Please start any new threads on our new site at https://forums.sqlteam.com. We've got lots of great SQL Server experts to answer whatever question you can come up with.

 All Forums
 General SQL Server Forums
 Script Library
 Strip those RTF tags away

Author  Topic 

SwePeso
Patron Saint of Lost Yaks

30421 Posts

Posted - 2007-09-26 : 12:16:08
This algorithm can be used to strip out HTML tags too.
With reference to http://www.sqlteam.com/forums/topic.asp?TOPIC_ID=89973
and CREATE" rel="nofollow">http://www.sqlteam.com/forums/topic.asp?TOPIC_ID=90000[code]CREATE FUNCTION dbo.fnParseRTF
(
@rtf VARCHAR(8000)
)
RETURNS VARCHAR(8000)
AS
BEGIN
DECLARE @Stage TABLE
(
Chr CHAR(1),
Pos INT
)

INSERT @Stage
(
Chr,
Pos
)
SELECT SUBSTRING(@rtf, Number, 1),
Number
FROM master..spt_values
WHERE Type = 'p'
AND SUBSTRING(@rtf, Number, 1) IN ('{', '}')

DECLARE @Pos1 INT,
@Pos2 INT

SELECT @Pos1 = MIN(Pos),
@Pos2 = MAX(Pos)
FROM @Stage

DELETE
FROM @Stage
WHERE Pos IN (@Pos1, @Pos2)

WHILE 1 = 1
BEGIN
SELECT TOP 1 @Pos1 = s1.Pos,
@Pos2 = s2.Pos
FROM @Stage AS s1
INNER JOIN @Stage AS s2 ON s2.Pos > s1.Pos
WHERE s1.Chr = '{'
AND s2.Chr = '}'
ORDER BY s2.Pos - s1.Pos

IF @@ROWCOUNT = 0
BREAK

DELETE
FROM @Stage
WHERE Pos IN (@Pos1, @Pos2)

UPDATE @Stage
SET Pos = Pos - @Pos2 + @Pos1 - 1
WHERE Pos > @Pos2

SET @rtf = STUFF(@rtf, @Pos1, @Pos2 - @Pos1 + 1, '')
END

SET @Pos1 = PATINDEX('%\cf[0123456789][0123456789 ]%', @rtf)

WHILE @Pos1 > 0
SELECT @Pos2 = CHARINDEX(' ', @rtf, @Pos1 + 1),
@rtf = STUFF(@rtf, @Pos1, @Pos2 - @Pos1 + 1, ''),
@Pos1 = PATINDEX('%\cf[0123456789][0123456789 ]%', @rtf)

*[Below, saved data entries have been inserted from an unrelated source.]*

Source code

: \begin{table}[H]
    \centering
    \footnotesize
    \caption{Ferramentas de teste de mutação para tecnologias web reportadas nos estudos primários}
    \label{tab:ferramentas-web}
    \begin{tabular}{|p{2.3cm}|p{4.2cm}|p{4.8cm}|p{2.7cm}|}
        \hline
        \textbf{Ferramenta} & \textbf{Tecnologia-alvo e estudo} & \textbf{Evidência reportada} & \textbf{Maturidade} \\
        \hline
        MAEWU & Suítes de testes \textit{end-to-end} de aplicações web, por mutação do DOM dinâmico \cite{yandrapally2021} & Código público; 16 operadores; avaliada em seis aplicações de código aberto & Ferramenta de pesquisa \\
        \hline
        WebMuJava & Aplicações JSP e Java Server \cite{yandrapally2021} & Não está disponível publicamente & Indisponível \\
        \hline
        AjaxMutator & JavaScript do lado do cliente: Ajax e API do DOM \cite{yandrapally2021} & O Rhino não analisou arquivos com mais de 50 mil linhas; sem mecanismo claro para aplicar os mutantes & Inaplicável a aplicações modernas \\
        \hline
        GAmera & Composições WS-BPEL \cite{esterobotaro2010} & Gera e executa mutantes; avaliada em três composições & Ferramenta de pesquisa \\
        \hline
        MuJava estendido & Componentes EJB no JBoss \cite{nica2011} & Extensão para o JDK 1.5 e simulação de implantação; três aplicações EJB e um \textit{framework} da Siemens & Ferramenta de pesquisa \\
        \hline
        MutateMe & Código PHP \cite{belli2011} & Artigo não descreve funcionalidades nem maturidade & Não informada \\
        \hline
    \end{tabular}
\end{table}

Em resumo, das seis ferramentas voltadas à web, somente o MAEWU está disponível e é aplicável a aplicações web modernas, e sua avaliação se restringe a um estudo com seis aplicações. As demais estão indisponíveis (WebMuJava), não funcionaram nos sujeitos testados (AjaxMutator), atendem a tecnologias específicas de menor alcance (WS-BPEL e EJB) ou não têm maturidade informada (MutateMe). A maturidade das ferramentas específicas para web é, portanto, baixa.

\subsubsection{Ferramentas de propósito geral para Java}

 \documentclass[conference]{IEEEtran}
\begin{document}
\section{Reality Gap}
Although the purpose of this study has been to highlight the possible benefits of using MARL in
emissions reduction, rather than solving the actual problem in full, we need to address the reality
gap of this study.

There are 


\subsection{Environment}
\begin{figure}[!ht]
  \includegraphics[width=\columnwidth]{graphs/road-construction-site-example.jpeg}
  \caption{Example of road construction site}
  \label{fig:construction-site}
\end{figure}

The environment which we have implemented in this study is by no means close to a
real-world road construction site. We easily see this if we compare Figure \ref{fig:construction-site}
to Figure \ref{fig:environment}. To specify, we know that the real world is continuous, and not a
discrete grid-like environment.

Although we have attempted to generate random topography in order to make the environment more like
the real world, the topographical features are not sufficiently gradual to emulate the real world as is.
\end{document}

SELECT @rtf = REPLACE(@rtf, '\pard', ''),
@rtf = REPLACE(@rtf, '\par', ''),
@rtf = LEFT(@rtf, LEN(@rtf) - 1)

SELECT @rtf = REPLACE(@rtf, '\b0 ', ''),
@rtf = REPLACE(@rtf, '\b ', '')

SELECT @rtf = STUFF(@rtf, 1, CHARINDEX(' ', @rtf), '')

RETURN @rtf
END

E 12°55'05.25"
N 56°04'39.16"

SwePeso
Patron Saint of Lost Yaks

30421 Posts

Posted - 2007-09-26 : 12:16:25
[code]DECLARE @Sample TABLE (ID INT, data VARCHAR(8000))

INSERT @Sample
SELECT 1, '{\rtf1\ansi\ansicpg1252\deff0\deflang1053{\fonttbl{\f0\fswiss\fcharset0 Arial;}}
{\colortbl ;\red255\green0\blue0;\red0\green128\blue0;\red0\green0\blue255;}
{\*\generator Msftedit 5.41.15.1507;}\viewkind4\uc1\pard\f0\fs20 P\cf1 e\cf0 ter\par
\cf2 L\cf0 ar\b s\b0 s\cf3 o\cf0 n\par
}' UNION ALL
SELECT 2, '{\rtf1\ansi\deff0{\fonttbl{\f0\fnil\fcharset0 Tahoma;}}
{\colortbl ;\red0\green0\blue0;}
{\*\generator Riched20 5.50.99.2014;}\viewkind4\uc1\pard\cf1\f0\fs18\lang1033 ~200 LF streambank stabilization to provide structural protection\par}'

SELECT ID,
dbo.fnParseRTF(data)
FROM @Sample[/code]
E 12°55'05.25"
N 56°04'39.16"
Go to Top of Page

Kristen
Test

22859 Posts

Posted - 2007-09-26 : 15:13:40
Blimey; Noble effort mate!

I fiddled about for 10 minutes and decided I had better things to do with my time!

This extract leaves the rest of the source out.